6) Tüm iş davalarında bordro tanığı çok önemlidir. Bordro tanıkları Hâkimler tarafından diğer tanıklardan daha fazla dikkate alınmaktadır.
7) Primlerin sözleşmedeki miktar üzerinden yatırılmamış olması halinde, Çalışma ve Sosyal Güvenlik Bakanlığı‘na şikâyette bulunulabilir.
8) İşten ayrıldıktan sonra sözleşmeden kaynaklanan ücret alacakları için geriye dönük talepte bulunulabilir. Bir işyerinde uzun süre çalışmış, o süre içinde ücretin eksik ödendiği konusunda hiçbir itirazda bulunmamış ve işinden ayrılmış olan kişilerin talepleri üzerine, geriye dönük hesaplamaları yapılırken, bilirkişiler tarafından tamamen haklı bulunmayabilirler, fakat yine de genel olarak istenenin altında olmakla beraber, asgarinin üzerinde bir değerlendirme yapılmaktadır.
9) İşveren ile yapılan sözleşmelerin 5179‘ye atıf yapılarak mı, yoksa iş kanununa uygun olarak mı düzenlendiği fesih işlemleri yapılırken önemlidir. Sözleşme fesihlerinin 5179 üzerinden mi, yoksa iş kanununa göre mi yapıldığını değerlendirmek gerekmektedir.

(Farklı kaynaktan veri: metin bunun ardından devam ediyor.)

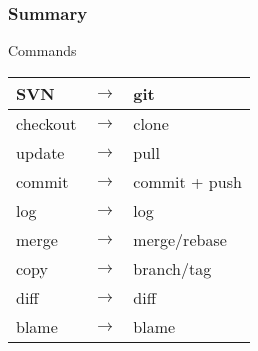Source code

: \begin{frame}
	\frametitle{Summary}
	\begin{block}{Commands}
		\begin{center}
			\begin{small}
				\begin{tabular}{|lcl|}
					\hline
					SVN & $\rightarrow$ & git \\
					\hline
					checkout & $\rightarrow$ & clone \\
					update & $\rightarrow$ & pull \\
					commit & $\rightarrow$ & commit + push \\
					log & $\rightarrow$ & log \\
					merge & $\rightarrow$ & merge/rebase \\
					copy & $\rightarrow$ & branch/tag \\
					diff & $\rightarrow$ & diff \\
					blame & $\rightarrow$ & blame \\
					\hline
				\end{tabular}
			\end{small}
		\end{center}
	\end{block}
\end{frame}
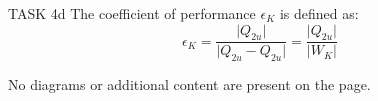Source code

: TASK 4d  
The coefficient of performance \( \epsilon_K \) is defined as:  
\[
\epsilon_K = \frac{\lvert Q_{2u} \rvert}{\lvert Q_{2u} - Q_{2u} \rvert} = \frac{\lvert Q_{2u} \rvert}{\lvert W_{K} \rvert}
\]  

No diagrams or additional content are present on the page.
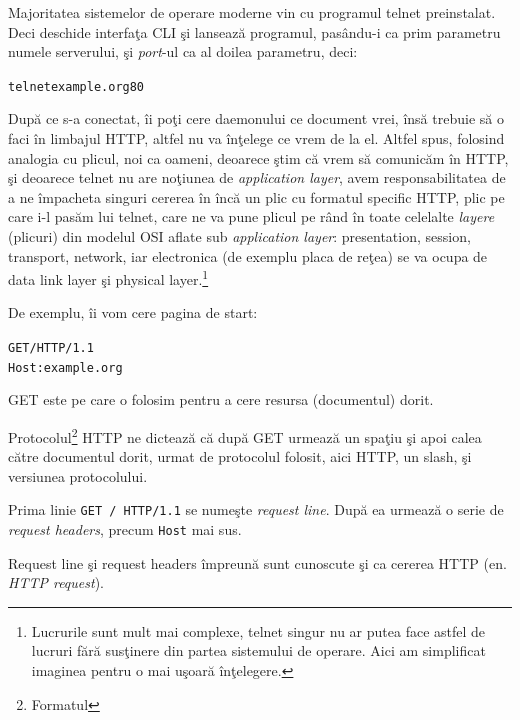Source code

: Majoritatea sistemelor de operare moderne vin cu programul telnet preinstalat.
Deci deschide interfaţa CLI şi lansează programul, pasându-i ca prim parametru numele
serverului, şi \textit{port}-ul ca al doilea parametru, deci:
\begin{alltt}
telnet example.org 80
\end{alltt}
După ce s-a conectat, îi poţi cere daemonului ce document vrei, însă trebuie
să o faci în limbajul HTTP, altfel nu va {\glqq}înţelege{\grqq} ce vrem de la el.
Altfel spus, folosind analogia cu plicul, noi ca oameni, deoarece
ştim că vrem să comunicăm în HTTP, şi deoarece telnet nu are noţiunea
de \textit{application layer}, avem responsabilitatea de a ne
{\glqq}împacheta{\grqq} singuri cererea în încă un plic cu formatul specific HTTP,
plic pe care i-l pasăm lui telnet, care ne va pune plicul
pe rând în toate celelalte \textit{layere} ({\glqq}plicuri{\grqq}) din modelul OSI aflate
sub \textit{application layer}: presentation, session, transport, network, iar
electronica (de exemplu placa de reţea) se va ocupa de data link layer şi
physical layer.\footnote{Lucrurile sunt mult mai complexe, telnet
singur nu ar putea face astfel de lucruri fără susţinere
din partea sistemului de operare. Aici am simplificat imaginea
pentru o mai uşoară înţelegere.}

De exemplu, îi vom cere
pagina de start:
\begin{alltt}
GET / HTTP/1.1\Return
Host: example.org\Return
\Return
\end{alltt}
GET este  pe care o folosim
pentru a cere resursa (documentul) dorit.

Protocolul\footnote{Formatul} HTTP ne dictează că după GET urmează un spaţiu
şi apoi calea către documentul dorit, urmat de protocolul folosit, aici HTTP, un
slash, şi versiunea protocolului.

Prima linie \texttt{GET / HTTP/1.1} se numeşte \textsl{request line}.
După ea urmează o serie de \textsl{request headers}, precum \texttt{Host} mai sus.

Request line şi request headers împreună sunt cunoscute şi ca cererea HTTP (en.
\textsl{HTTP request}).
	
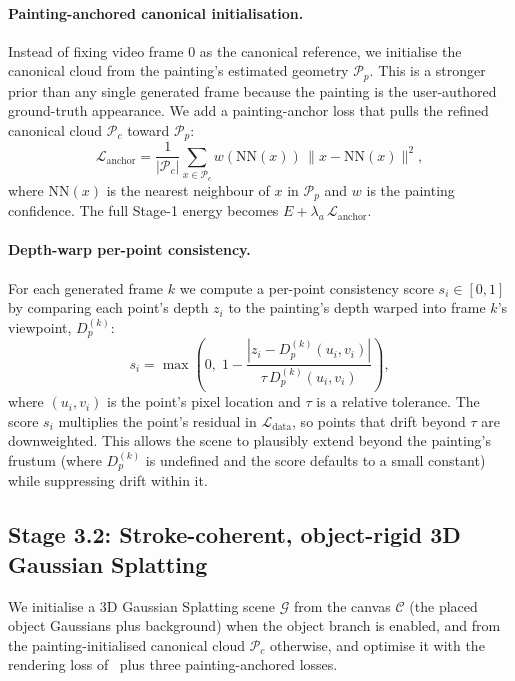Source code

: \paragraph{Painting-anchored canonical initialisation.}
Instead of fixing video frame $0$ as the canonical reference, we initialise
the canonical cloud from the painting's estimated geometry $\mathcal{P}_p$.
This is a stronger prior than any single generated frame because the painting
is the user-authored ground-truth appearance. We add a painting-anchor loss
that pulls the refined canonical cloud $\mathcal{P}_c$ toward $\mathcal{P}_p$:
\begin{equation}
\mathcal{L}_\text{anchor} = \frac{1}{|\mathcal{P}_c|}\sum_{x \in \mathcal{P}_c}
w(\mathrm{NN}(x))\, \|x - \mathrm{NN}(x)\|^2,
\end{equation}
where $\mathrm{NN}(x)$ is the nearest neighbour of $x$ in $\mathcal{P}_p$ and
$w$ is the painting confidence. The full Stage-1 energy becomes
$E + \lambda_a\, \mathcal{L}_\text{anchor}$.

\paragraph{Depth-warp per-point consistency.}
For each generated frame $k$ we compute a per-point consistency score $s_i
\in [0,1]$ by comparing each point's depth $z_i$ to the painting's depth
warped into frame $k$'s viewpoint, $D_p^{(k)}$:
\begin{equation}
s_i = \max\!\left(0,\; 1 - \frac{|z_i - D_p^{(k)}(u_i,v_i)|}
{\tau\, D_p^{(k)}(u_i,v_i)}\right),
\end{equation}
where $(u_i,v_i)$ is the point's pixel location and $\tau$ is a relative
tolerance. The score $s_i$ multiplies the point's residual in
$\mathcal{L}_\text{data}$, so points that drift beyond $\tau$ are
downweighted. This allows the scene to plausibly extend beyond the painting's
frustum (where $D_p^{(k)}$ is undefined and the score defaults to a small
constant) while suppressing drift within it.

\subsection{Stage 3.2: Stroke-coherent, object-rigid 3D Gaussian Splatting}
\label{sec:stage3}

We initialise a 3D Gaussian Splatting scene $\mathcal{G}$
from the canvas $\mathcal{C}$ (the placed object Gaussians plus background)
when the object branch is enabled, and from the painting-initialised
canonical cloud $\mathcal{P}_c$ otherwise, and optimise it with the rendering
loss of~\cite{hoellein2026worldreconstruction} plus three painting-anchored
losses.

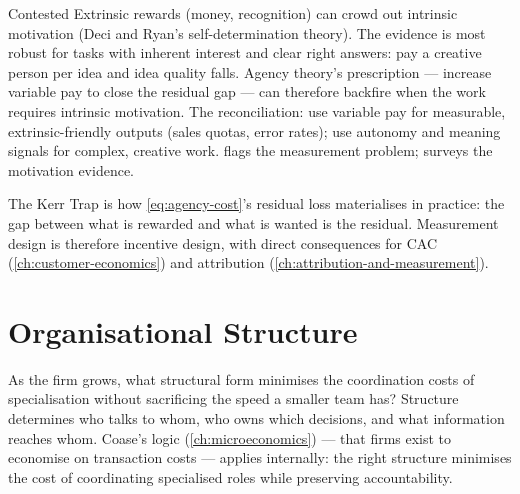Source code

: \begin{admonition}{Contested}
Extrinsic rewards (money, recognition) can crowd out intrinsic motivation (Deci and Ryan's self-determination theory). The evidence is most robust for tasks with inherent interest and clear right answers: pay a creative person per idea and idea quality falls. Agency theory's prescription --- increase variable pay to close the residual gap --- can therefore backfire when the work requires intrinsic motivation. The reconciliation: use variable pay for measurable, extrinsic-friendly outputs (sales quotas, error rates); use autonomy and meaning signals for complex, creative work. \textcite{kerr1975folly} flags the measurement problem; \textcite{robbins2022} surveys the motivation evidence.
\end{admonition}

The Kerr Trap is how \cref{eq:agency-cost}'s residual loss materialises in practice: the gap between what is rewarded and what is wanted is the residual. Measurement design is therefore incentive design, with direct consequences for CAC (\cref{ch:customer-economics}) and attribution (\cref{ch:attribution-and-measurement}).

\section{Organisational Structure}\label{sec:org-structure}

As the firm grows, what structural form minimises the coordination costs of specialisation without sacrificing the speed a smaller team has? Structure determines who talks to whom, who owns which decisions, and what information reaches whom. Coase's logic (\cref{ch:microeconomics}) --- that firms exist to economise on transaction costs --- applies internally: the right structure minimises the cost of coordinating specialised roles while preserving accountability.

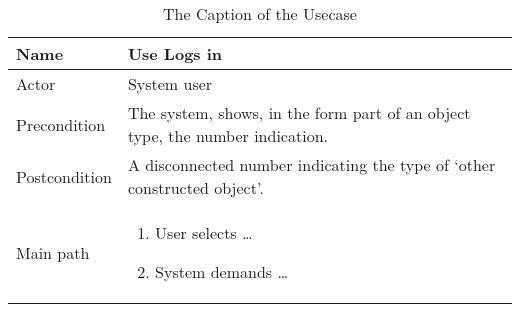 %
%	
%


\newcommand\addrow[2]{#1 &#2\\ }

\newcommand\addheading[2]{#1 &#2\\ \hline}

\newcommand\addmulrow[2]{ \begin{minipage}[t][][t]{3.5cm}#1\end{minipage}%
   & \begin{minipage}[t][][t]{10cm}
    \begin{enumerate}\itemsep-1mm #2   \end{enumerate}
    \end{minipage}\\ }
    
\newcommand*{\UseCaseTableCaption}{} %

\newenvironment{usecase}[1]%
{%
	\renewcommand*{\UseCaseTableCaption}{#1}%
	\begin{table}[htbp]%
		\hspace{5mm}%
		\begin{tabular}{l | p{10cm}}%
		\hline%
}%
{%
		\hline%
		\end{tabular}%
		\caption{\UseCaseTableCaption}%
		\label{tab:\UseCaseTableCaption}%
	\end{table}%
}%


\begin{usecase}{The Caption of the Usecase}
  \addheading{Name}{Use Logs in} 
  \addrow{Actor}{System user}
  \addrow{Precondition}{The system, shows, in the form part of an object type, the number   indication.}
  \addrow{Postcondition}{A disconnected number indicating the type of `other constructed object'.}
  \addmulrow{Main path}{\item User selects \ldots\item System demands \ldots}
\end{usecase}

10) 13 Aralık 2010 tarihinden sonra "Veteriner Hizmetleri, Bitki Sağlığı, Gıda ve Yem Kanunu"nun tamamen yürürlüğe girmesiyle birlikte, bir Sorumlu Yönetici, şartları sağlayan sadece bir işletmede görev alacaktır. Sorumlu yöneticilik yapacak kişilerin birden fazla sözleşme ile farklı illerde, farklı işyerlerinde çalışmaları ihtimal dâhilindedir. Böyle durumların önüne geçmek için önlem alınması, çözüm getirilmesi ve belki de Oda tarafından bir denetim mekanizması geliştirilmesi gerekmektedir.
DİĞER KONULAR İLE İLGİLİ AÇIKLAMALAR
1) "Veteriner Hizmetleri, Bitki Sağlığı, Gıda ve Yem Kanunu"nun sorun alanları ile ilgili olarak iptali dışında kesin bir çözüm yolu bulunmamaktadır.
2) Gıda denetimi; halk sağlığı ve kamu düzenini ilgilendirmesi nedeniyle devletin asli ve sürekli görevleri arasında olması gereken bir hizmeti içermektedir. Gıda Mevzuatında, gıda denetiminin devletin asli ve sürekli görevleri arasında olduğuna dair bir madde varsa bu maddeye dayanılabilir. Her halükarda gıda denetiminin devri ( özelleştirmesi ) nedeniyle dava açılabilir.
3) İstihdam maddesine yönelik yeni bir tip sözleşme hazırlayıp web ‘e koymak gerekmektedir. Bunun için çalışmalara başlanmalıdır.